|The famous Green March|
Visitors to Morocco who have not done their history homework might well be wondering why Moroccans have a national holiday today. On November 6, 1975, approximately 350,000 unarmed Moroccans converged on the city of Tarfaya in southern Morocco and waited for a signal from King Hassan II to cross into Western Sahara. They brandished Moroccan flags, banners calling for the "return of the Moroccan Sahara," photographs of the King and the Qur'an; the color green for the march's name was intended as a symbol of Islam. As the marchers reached the border Spanish troops were ordered not to fire to avoid bloodshed.
So today the Moroccan people have been celebrating the anniversary of the Green March that helped the country peacefully retrieve its southern provinces from Spain under the Madrid accords signed in 1975 by Morocco, Spain and Mauritania .
The march was devised in a philosophy of peace to liberate and reunite the provinces of Morocco and has been a reference point in the peaceful struggle of the people for their rights on their land.
The move was designed by the late King Hassan II and was successful thanks to selflessnes of the people, which spontaneously took part in the liberation process.
The liberation of the provinces, known as the Sahara, was made in the wake of the advisory opinion of the International Court of Justice on October 16, 1975, that confirmed that the Sahara was not a "Terra nullius" and that there have been legal and allegiance between the Kingdom of Morocco and the territory.
The late King Hassan II wrote in the foreword of the book "La Marche verte": "I sought inspiration and hope in the tenets of the Holy Koran, in my past as a patriot and militant for the independence of my country, and my attachment to peace ".
350.000 volunteers, 10% of whom were women, armed only with the Holy Koran and faith, coming from all the regions of the Kingdom, converged on Tarfaya (southwest), waited for the signal of the late King, who in a speech to the nation, on November 5, 1975, okayed the starting of the march.
On Thursday, November 6, 1975, the Moroccan flag was hoisted on the Sahara. Marchers turned to the direction of Mecca and thanked the Almighty for the retrieval of the territory, which was an important stage in the completion of Moroccan territorial integrity.
Bonne fête à tous les Marocains !
Another important date, November 18, 1955, the day the late king Mohammed V of Morocco announced to the people the end of the period of the French protectorate.
After the royal family returned to Morocco from exile in Madagascar on November 18, 1955, the late king Mohammed V announced the end of the French protectorate and the advent of the era of freedom and independence.
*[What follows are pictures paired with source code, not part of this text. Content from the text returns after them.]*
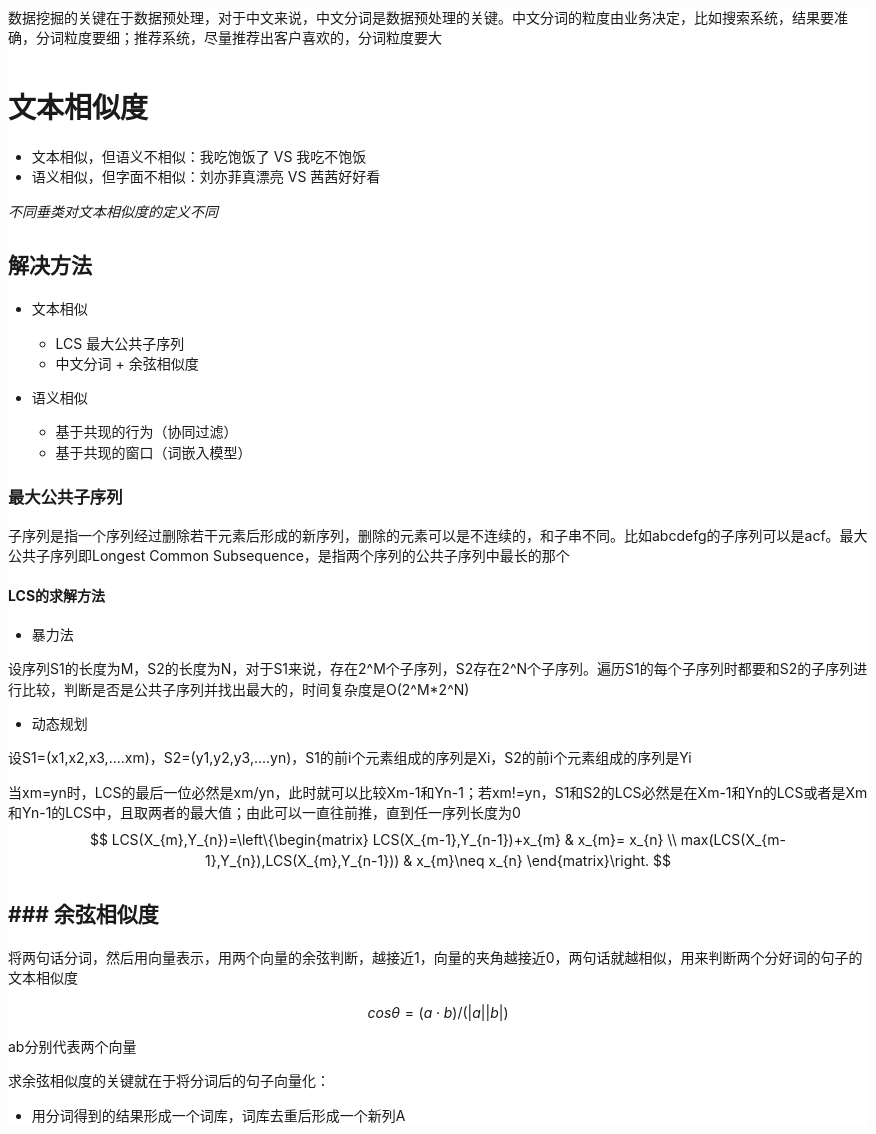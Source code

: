 数据挖掘的关键在于数据预处理，对于中文来说，中文分词是数据预处理的关键。中文分词的粒度由业务决定，比如搜索系统，结果要准确，分词粒度要细；推荐系统，尽量推荐出客户喜欢的，分词粒度要大

# 文本相似度

* 文本相似，但语义不相似：我吃饱饭了 VS 我吃不饱饭
* 语义相似，但字面不相似：刘亦菲真漂亮 VS 茜茜好好看

*不同垂类对文本相似度的定义不同*

## 解决方法

* 文本相似
  * LCS 最大公共子序列
  * 中文分词 + 余弦相似度

* 语义相似
  * 基于共现的行为（协同过滤）
  * 基于共现的窗口（词嵌入模型）

### 最大公共子序列

子序列是指一个序列经过删除若干元素后形成的新序列，删除的元素可以是不连续的，和子串不同。比如abcdefg的子序列可以是acf。最大公共子序列即Longest Common Subsequence，是指两个序列的公共子序列中最长的那个

#### LCS的求解方法

* 暴力法

设序列S1的长度为M，S2的长度为N，对于S1来说，存在2^M个子序列，S2存在2^N个子序列。遍历S1的每个子序列时都要和S2的子序列进行比较，判断是否是公共子序列并找出最大的，时间复杂度是O(2^M*2^N)

* 动态规划

设S1=(x1,x2,x3,....xm)，S2=(y1,y2,y3,....yn)，S1的前i个元素组成的序列是Xi，S2的前i个元素组成的序列是Yi

当xm=yn时，LCS的最后一位必然是xm/yn，此时就可以比较Xm-1和Yn-1；若xm!=yn，S1和S2的LCS必然是在Xm-1和Yn的LCS或者是Xm和Yn-1的LCS中，且取两者的最大值；由此可以一直往前推，直到任一序列长度为0
$$
LCS(X_{m},Y_{n})=\left\{\begin{matrix}
LCS(X_{m-1},Y_{n-1})+x_{m} & x_{m}= x_{n} \\ 
max(LCS(X_{m-1},Y_{n}),LCS(X_{m},Y_{n-1})) & x_{m}\neq x_{n} 
\end{matrix}\right.
$$


## ### 余弦相似度

将两句话分词，然后用向量表示，用两个向量的余弦判断，越接近1，向量的夹角越接近0，两句话就越相似，用来判断两个分好词的句子的文本相似度

$$cos\theta =(a\cdot b)/(|a||b|)$$

 ab分别代表两个向量

求余弦相似度的关键就在于将分词后的句子向量化：

* 用分词得到的结果形成一个词库，词库去重后形成一个新列A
Moroccans have paid an expensive price for their independence that was gained after enormous sacrifices and a long struggle that left scores of martyrs. They managed to foil France's attempt in 1930 to impose the "Berber Dahir," that aimed to sow division between Arabs and Berbers, as well as the Spanish occupiers endeavor in 1946 to impose on inhabitants of Ait-Baamrane and the neighboring tribes the Spanish nationality to reinforce its colonizing power.